**Requirement**
Without including pictures, set down every record exactly as it stands.

(Saved entries)
>>>

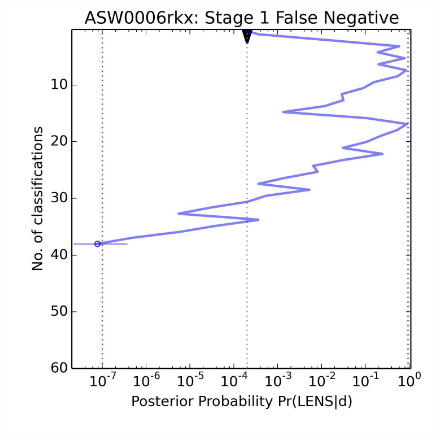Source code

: \documentclass[useAMS,usenatbib,a4paper]{mn2e}
\begin{document}
\begin{figure}
\begin{minipage}{\linewidth}
\begin{minipage}[t]{0.47\linewidth}
\begin{minipage}{0.46\linewidth}
    \end{minipage}\hfill
    \begin{minipage}{0.50\linewidth}
      \centering\includegraphics[width=\linewidth]{ASW0006rkx_stage1_trajectory.pdf}
    \end{minipage}
  \end{minipage}
\end{minipage}

\vspace{\baselineskip}


\end{figure}
\end{document}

<<<

**Reply**
Source code

: \documentclass[useAMS,usenatbib,a4paper]{mn2e}
\begin{document}
\begin{figure}
\begin{minipage}{\linewidth}
\begin{minipage}[t]{0.47\linewidth}
\begin{minipage}{0.46\linewidth}
    \end{minipage}\hfill
    \begin{minipage}{0.50\linewidth}
      \centering\includegraphics[width=\linewidth]{ASW0006rkx_stage1_trajectory.pdf}
    \end{minipage}
  \end{minipage}
\end{minipage}

\vspace{\baselineskip}


\end{figure}
\end{document}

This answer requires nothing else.